After a cursory look at the numbers, I would like to aggregate the data, to make it easier to compare distributors, transports, and countries. For example: how do moat, email, and HTTPS rank in popularity? I'll improve the patch to keep track of these numbers in separate metrics.
Any thoughts or suggestions?
Cheers, Philipp
That's awesome, and will shine a lot of light on user demand patterns and how well things are actually working through various channels. Could some metrics be added to summarize how the bridges and queries are distributed across the hashrings? As in, at the end of the day, roughly how many bridges are in each hashring, and how many requests were served from each hashring? I've seen behavior in the past that made me wonder if the internal HMAC/modulo partitioning method is actually uniformly distributed or not, like perhaps there are some hashrings with most of the bridges and others with too few (within a given distribution method), or maybe there are too many requests being pulled from certain hashrings, leaving others under-utilized. This might not need to be a permanent stat dump, but seeing it for at least a few days would help a lot to confirm that the db's guts are working as intended.
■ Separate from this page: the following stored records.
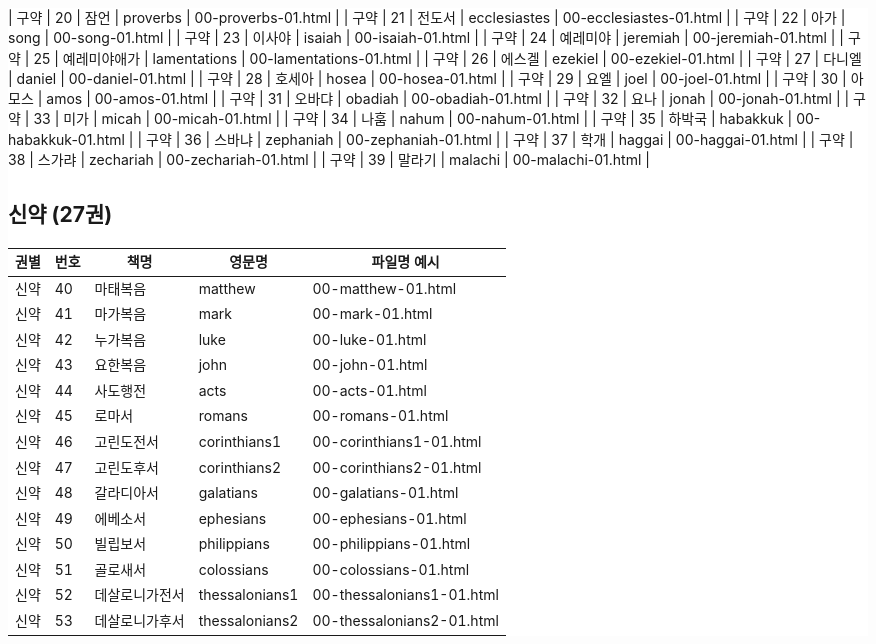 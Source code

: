 | 구약 | 20 | 잠언 | proverbs | 00-proverbs-01.html |
| 구약 | 21 | 전도서 | ecclesiastes | 00-ecclesiastes-01.html |
| 구약 | 22 | 아가 | song | 00-song-01.html |
| 구약 | 23 | 이사야 | isaiah | 00-isaiah-01.html |
| 구약 | 24 | 예레미야 | jeremiah | 00-jeremiah-01.html |
| 구약 | 25 | 예레미야애가 | lamentations | 00-lamentations-01.html |
| 구약 | 26 | 에스겔 | ezekiel | 00-ezekiel-01.html |
| 구약 | 27 | 다니엘 | daniel | 00-daniel-01.html |
| 구약 | 28 | 호세아 | hosea | 00-hosea-01.html |
| 구약 | 29 | 요엘 | joel | 00-joel-01.html |
| 구약 | 30 | 아모스 | amos | 00-amos-01.html |
| 구약 | 31 | 오바댜 | obadiah | 00-obadiah-01.html |
| 구약 | 32 | 요나 | jonah | 00-jonah-01.html |
| 구약 | 33 | 미가 | micah | 00-micah-01.html |
| 구약 | 34 | 나훔 | nahum | 00-nahum-01.html |
| 구약 | 35 | 하박국 | habakkuk | 00-habakkuk-01.html |
| 구약 | 36 | 스바냐 | zephaniah | 00-zephaniah-01.html |
| 구약 | 37 | 학개 | haggai | 00-haggai-01.html |
| 구약 | 38 | 스가랴 | zechariah | 00-zechariah-01.html |
| 구약 | 39 | 말라기 | malachi | 00-malachi-01.html |

## 신약 (27권)

| 권별 | 번호 | 책명 | 영문명 | 파일명 예시 |
|------|------|------|--------|-------------|
| 신약 | 40 | 마태복음 | matthew | 00-matthew-01.html |
| 신약 | 41 | 마가복음 | mark | 00-mark-01.html |
| 신약 | 42 | 누가복음 | luke | 00-luke-01.html |
| 신약 | 43 | 요한복음 | john | 00-john-01.html |
| 신약 | 44 | 사도행전 | acts | 00-acts-01.html |
| 신약 | 45 | 로마서 | romans | 00-romans-01.html |
| 신약 | 46 | 고린도전서 | corinthians1 | 00-corinthians1-01.html |
| 신약 | 47 | 고린도후서 | corinthians2 | 00-corinthians2-01.html |
| 신약 | 48 | 갈라디아서 | galatians | 00-galatians-01.html |
| 신약 | 49 | 에베소서 | ephesians | 00-ephesians-01.html |
| 신약 | 50 | 빌립보서 | philippians | 00-philippians-01.html |
| 신약 | 51 | 골로새서 | colossians | 00-colossians-01.html |
| 신약 | 52 | 데살로니가전서 | thessalonians1 | 00-thessalonians1-01.html |
| 신약 | 53 | 데살로니가후서 | thessalonians2 | 00-thessalonians2-01.html |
On Mon, Jul 29, 2019 at 09:22:52PM -0700, Rick Huebner wrote:
Could some metrics be added to summarize how the bridges and queries are distributed across the hashrings?
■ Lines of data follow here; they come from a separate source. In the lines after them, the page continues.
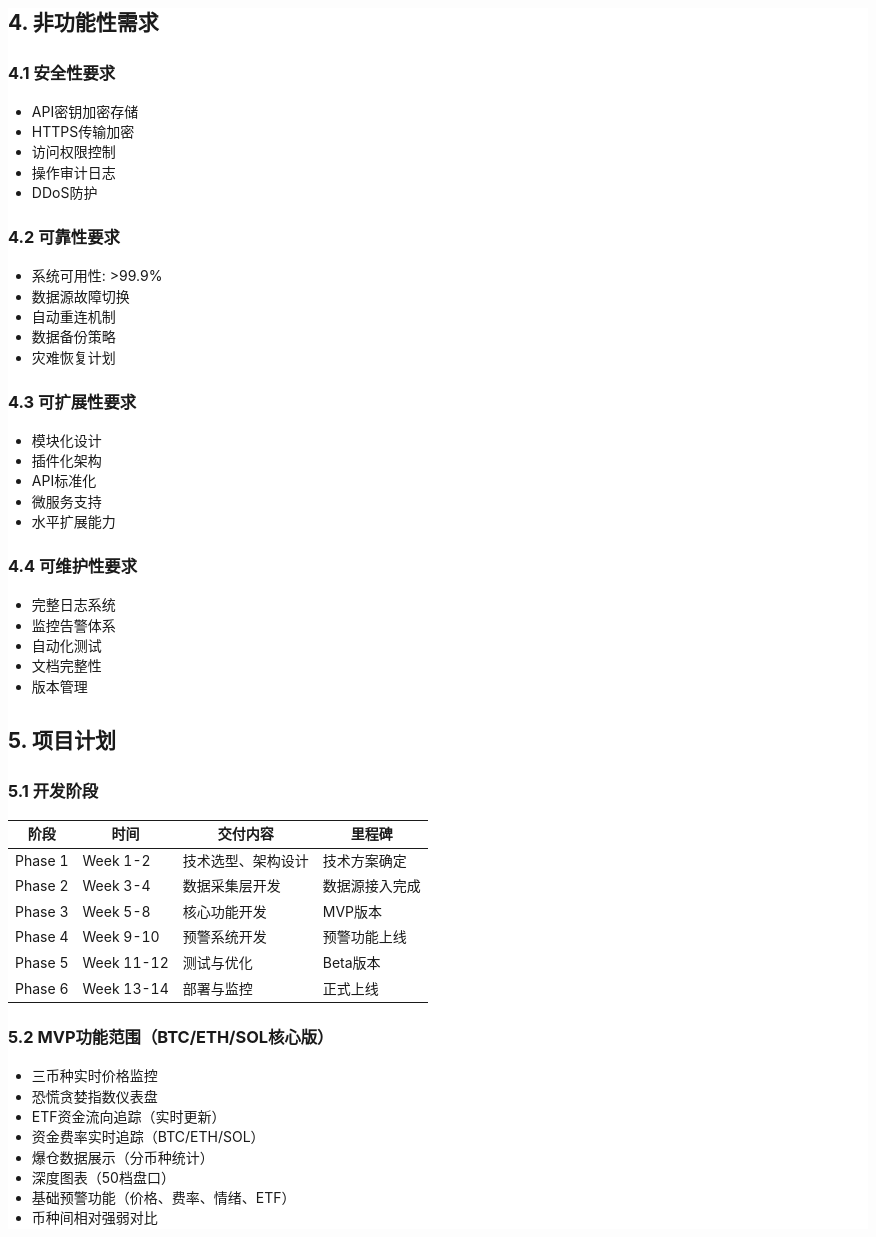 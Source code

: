 ## 4. 非功能性需求

### 4.1 安全性要求
- API密钥加密存储
- HTTPS传输加密
- 访问权限控制
- 操作审计日志
- DDoS防护

### 4.2 可靠性要求
- 系统可用性: >99.9%
- 数据源故障切换
- 自动重连机制
- 数据备份策略
- 灾难恢复计划

### 4.3 可扩展性要求
- 模块化设计
- 插件化架构
- API标准化
- 微服务支持
- 水平扩展能力

### 4.4 可维护性要求
- 完整日志系统
- 监控告警体系
- 自动化测试
- 文档完整性
- 版本管理

## 5. 项目计划

### 5.1 开发阶段

| 阶段 | 时间 | 交付内容 | 里程碑 |
|------|------|---------|--------|
| Phase 1 | Week 1-2 | 技术选型、架构设计 | 技术方案确定 |
| Phase 2 | Week 3-4 | 数据采集层开发 | 数据源接入完成 |
| Phase 3 | Week 5-8 | 核心功能开发 | MVP版本 |
| Phase 4 | Week 9-10 | 预警系统开发 | 预警功能上线 |
| Phase 5 | Week 11-12 | 测试与优化 | Beta版本 |
| Phase 6 | Week 13-14 | 部署与监控 | 正式上线 |

### 5.2 MVP功能范围（BTC/ETH/SOL核心版）
- 三币种实时价格监控
- 恐慌贪婪指数仪表盘
- ETF资金流向追踪（实时更新）
- 资金费率实时追踪（BTC/ETH/SOL）
- 爆仓数据展示（分币种统计）
- 深度图表（50档盘口）
- 基础预警功能（价格、费率、情绪、ETF）
- 币种间相对强弱对比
Thanks for this suggestion. I agree that it would be helpful and I'll look into incorporating it into the metrics.
Cheers, Philipp
On 2019-07-30 00:01, Philipp Winter wrote:
[...]
After a cursory look at the numbers, I would like to aggregate the data, to make it easier to compare distributors, transports, and countries. For example: how do moat, email, and HTTPS rank in popularity? I'll improve the patch to keep track of these numbers in separate metrics.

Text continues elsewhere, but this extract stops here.